## Assignment
Would you retype exactly the lines below, starting with the one that has "4、uuid4()——基于随机数" and going on through the one that has "## Overview of Project", with no pictures and nothing else?

BEGIN Input material

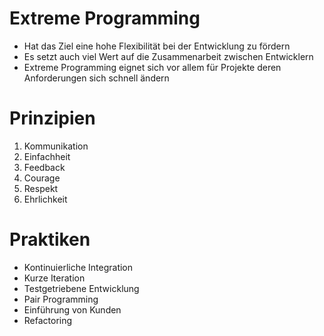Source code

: # Extreme Programming
- Hat das Ziel eine hohe Flexibilität bei der Entwicklung zu fördern 
- Es setzt auch viel Wert auf die Zusammenarbeit zwischen Entwicklern
- Extreme Programming eignet sich vor allem für Projekte deren Anforderungen sich schnell ändern

# Prinzipien
1. Kommunikation
2. Einfachheit
3. Feedback
4. Courage
5. Respekt
6. Ehrlichkeit

# Praktiken
- Kontinuierliche Integration
- Kurze Iteration
- Testgetriebene Entwicklung
- Pair Programming 
- Einführung von Kunden
- Refactoring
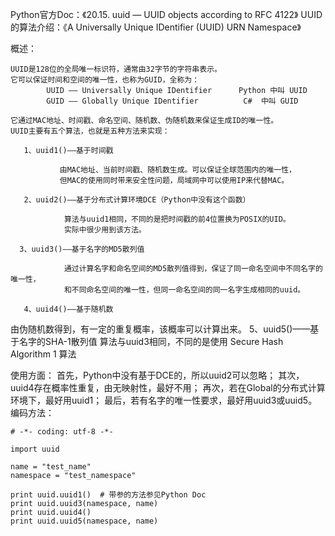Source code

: Python官方Doc：《20.15. uuid — UUID objects according to RFC 4122》
    UUID的算法介绍：《A Universally Unique IDentifier (UUID) URN Namespace》

概述：

    UUID是128位的全局唯一标识符，通常由32字节的字符串表示。
    它可以保证时间和空间的唯一性，也称为GUID，全称为：
            UUID —— Universally Unique IDentifier      Python 中叫 UUID
            GUID —— Globally Unique IDentifier          C#  中叫 GUID

    它通过MAC地址、时间戳、命名空间、随机数、伪随机数来保证生成ID的唯一性。
    UUID主要有五个算法，也就是五种方法来实现：

       1、uuid1()——基于时间戳

               由MAC地址、当前时间戳、随机数生成。可以保证全球范围内的唯一性，
               但MAC的使用同时带来安全性问题，局域网中可以使用IP来代替MAC。

       2、uuid2()——基于分布式计算环境DCE（Python中没有这个函数）

                算法与uuid1相同，不同的是把时间戳的前4位置换为POSIX的UID。
                实际中很少用到该方法。

      3、uuid3()——基于名字的MD5散列值

                通过计算名字和命名空间的MD5散列值得到，保证了同一命名空间中不同名字的唯一性，
                和不同命名空间的唯一性，但同一命名空间的同一名字生成相同的uuid。    

       4、uuid4()——基于随机数

由伪随机数得到，有一定的重复概率，该概率可以计算出来。
5、uuid5()——基于名字的SHA-1散列值
算法与uuid3相同，不同的是使用 Secure Hash Algorithm 1 算法

使用方面：
    首先，Python中没有基于DCE的，所以uuid2可以忽略；
    其次，uuid4存在概率性重复，由无映射性，最好不用；
    再次，若在Global的分布式计算环境下，最好用uuid1；
    最后，若有名字的唯一性要求，最好用uuid3或uuid5。
编码方法：

    # -*- coding: utf-8 -*-

    import uuid

    name = "test_name"
    namespace = "test_namespace"

    print uuid.uuid1()  # 带参的方法参见Python Doc
    print uuid.uuid3(namespace, name)
    print uuid.uuid4()
    print uuid.uuid5(namespace, name)
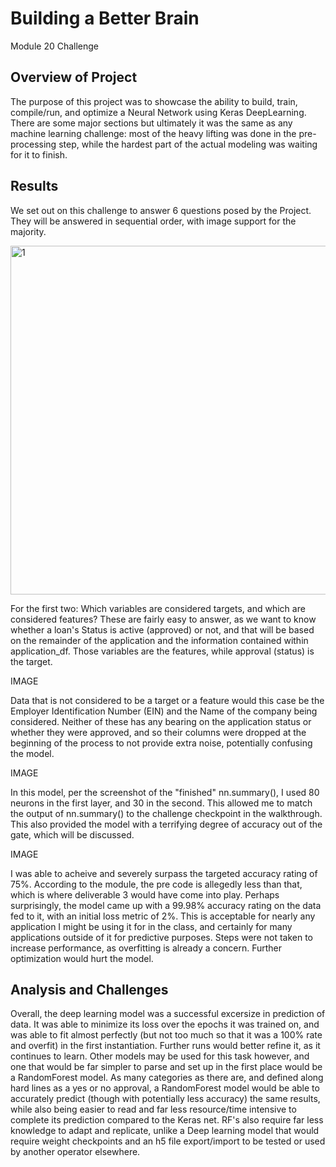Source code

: # Building a Better Brain 
Module 20 Challenge

## Overview of Project
The purpose of this project was to showcase the ability to build, train, compile/run, and optimize a Neural Network using Keras DeepLearning. There are some major sections but ultimately it was the same as any machine learning challenge: most of the heavy lifting was done in the pre-processing step, while the hardest part of the actual modeling was waiting for it to finish.

## Results

We set out on this challenge to answer 6 questions posed by the Project. They will be answered in sequential order, with image support for the majority.

<img width="558" alt="1" src="https://user-images.githubusercontent.com/116296092/227808609-c30ef18a-bab7-4b66-9484-06bc691612eb.png">

For the first two: Which variables are considered targets, and which are considered features? These are fairly easy to answer, as we want to know whether a loan's Status is active (approved) or not, and that will be based on the remainder of the application and the information contained within application_df. Those variables are the features, while approval (status) is the target.

IMAGE

Data that is not considered to be a target or a feature would this case be the Employer Identification Number (EIN) and the Name of the company being considered. Neither of these has any bearing on the application status or whether they were approved, and so their columns were dropped at the beginning of the process to not provide extra noise, potentially confusing the model.

IMAGE

In this model, per the screenshot of the "finished" nn.summary(), I used 80 neurons in the first layer, and 30 in the second. This allowed me to match the output of nn.summary() to the challenge checkpoint in the walkthrough. This also provided the model with a terrifying degree of accuracy out of the gate, which will be discussed.

IMAGE

I was able to acheive and severely surpass the targeted accuracy rating of 75%. According to the module, the pre code is allegedly less than that, which is where deliverable 3 would have come into play. Perhaps surprisingly, the model came up with a 99.98% accuracy rating on the data fed to it, with an initial loss metric of 2%. This is acceptable for nearly any application I might be using it for in the class, and certainly for many applications outside of it for predictive purposes. Steps were not taken to increase performance, as overfitting is already a concern. Further optimization would hurt the model.

## Analysis and Challenges

Overall, the deep learning model was a successful excersize in prediction of data. It was able to minimize its loss over the epochs it was trained on, and was able to fit almost perfectly (but not too much so that it was a 100% rate and overfit) in the first instantiation. Further runs would better refine it, as it continues to learn. Other models may be used for this task however, and one that would be far simpler to parse and set up in the first place would be a RandomForest model. As many categories as there are, and defined along hard lines as a yes or no approval, a RandomForest model would be able to accurately predict (though with potentially less accuracy) the same results, while also being easier to read and far less resource/time intensive to complete its prediction compared to the Keras net. RF's also require far less knowledge to adapt and replicate, unlike a Deep learning model that would require weight checkpoints and an h5 file export/import to be tested or used by another operator elsewhere.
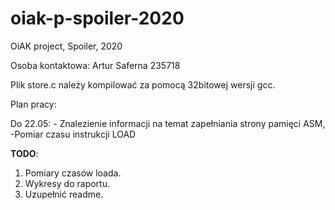 # oiak-p-spoiler-2020
OiAK project, Spoiler, 2020

Osoba kontaktowa: Artur Saferna 235718

Plik store.c należy kompilować za pomocą 32bitowej wersji gcc.

Plan pracy:

Do 22.05: - Znalezienie informacji na temat zapełniania strony pamięci  ASM, -Pomiar czasu instrukcji LOAD

**TODO**:
1. Pomiary czasów loada.
2. Wykresy do raportu.
3. Uzupełnić readme.
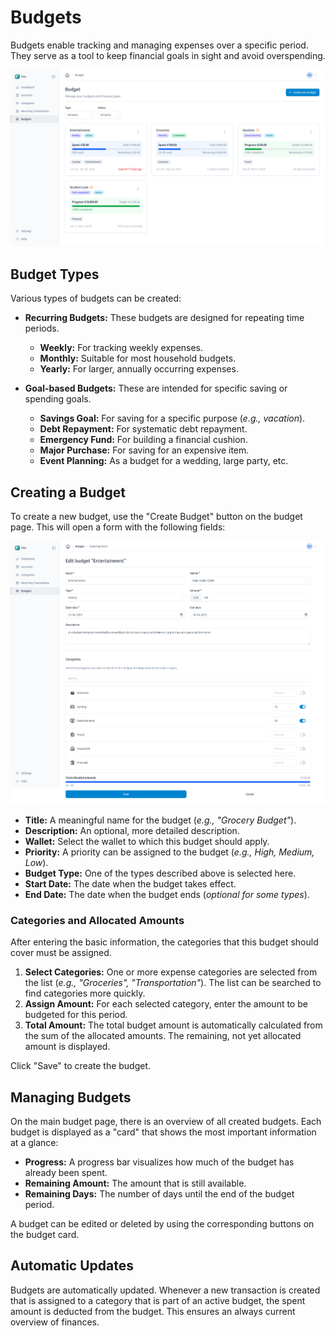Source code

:# Budgets

Budgets enable tracking and managing expenses over a specific period. They serve as a tool to keep financial goals in sight and avoid overspending.

![Example of a budget overview in Fiov](../assets/images/budget-list.png)

## Budget Types

Various types of budgets can be created:

- **Recurring Budgets:** These budgets are designed for repeating time periods.
    - **Weekly:** For tracking weekly expenses.
    - **Monthly:** Suitable for most household budgets.
    - **Yearly:** For larger, annually occurring expenses.

- **Goal-based Budgets:** These are intended for specific saving or spending goals.
    - **Savings Goal:** For saving for a specific purpose (*e.g., vacation*).
    - **Debt Repayment:** For systematic debt repayment.
    - **Emergency Fund:** For building a financial cushion.
    - **Major Purchase:** For saving for an expensive item.
    - **Event Planning:** As a budget for a wedding, large party, etc.

## Creating a Budget

To create a new budget, use the "Create Budget" button on the budget page. This will open a form with the following fields:

![Example of creating a budget in Fiov](../assets/images/budget-edit.png)

- **Title:** A meaningful name for the budget (*e.g., "Grocery Budget"*).
- **Description:** An optional, more detailed description.
- **Wallet:** Select the wallet to which this budget should apply.
- **Priority:** A priority can be assigned to the budget (*e.g., High, Medium, Low*).
- **Budget Type:** One of the types described above is selected here.
- **Start Date:** The date when the budget takes effect.
- **End Date:** The date when the budget ends (*optional for some types*).

### Categories and Allocated Amounts

After entering the basic information, the categories that this budget should cover must be assigned.

1.  **Select Categories:** One or more expense categories are selected from the list (*e.g., "Groceries", "Transportation"*). The list can be searched to find categories more quickly.
2.  **Assign Amount:** For each selected category, enter the amount to be budgeted for this period.
3.  **Total Amount:** The total budget amount is automatically calculated from the sum of the allocated amounts. The remaining, not yet allocated amount is displayed.

Click "Save" to create the budget.

## Managing Budgets

On the main budget page, there is an overview of all created budgets. Each budget is displayed as a "card" that shows the most important information at a glance:

- **Progress:** A progress bar visualizes how much of the budget has already been spent.
- **Remaining Amount:** The amount that is still available.
- **Remaining Days:** The number of days until the end of the budget period.

A budget can be edited or deleted by using the corresponding buttons on the budget card.

## Automatic Updates

Budgets are automatically updated. Whenever a new transaction is created that is assigned to a category that is part of an active budget, the spent amount is deducted from the budget. This ensures an always current overview of finances.
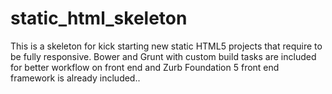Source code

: # static_html_skeleton
This is a skeleton for kick starting new static HTML5 projects that require to be fully responsive. Bower and Grunt with custom build tasks are included for better workflow on front end and Zurb Foundation 5 front end framework is already included..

END Input material

## Exercise answer
       4、uuid4()——基于随机数

由伪随机数得到，有一定的重复概率，该概率可以计算出来。
5、uuid5()——基于名字的SHA-1散列值
算法与uuid3相同，不同的是使用 Secure Hash Algorithm 1 算法

使用方面：
    首先，Python中没有基于DCE的，所以uuid2可以忽略；
    其次，uuid4存在概率性重复，由无映射性，最好不用；
    再次，若在Global的分布式计算环境下，最好用uuid1；
    最后，若有名字的唯一性要求，最好用uuid3或uuid5。
编码方法：

    # -*- coding: utf-8 -*-

    import uuid

    name = "test_name"
    namespace = "test_namespace"

    print uuid.uuid1()  # 带参的方法参见Python Doc
    print uuid.uuid3(namespace, name)
    print uuid.uuid4()
    print uuid.uuid5(namespace, name)
Source code

: # Building a Better Brain 
Module 20 Challenge

## Overview of Project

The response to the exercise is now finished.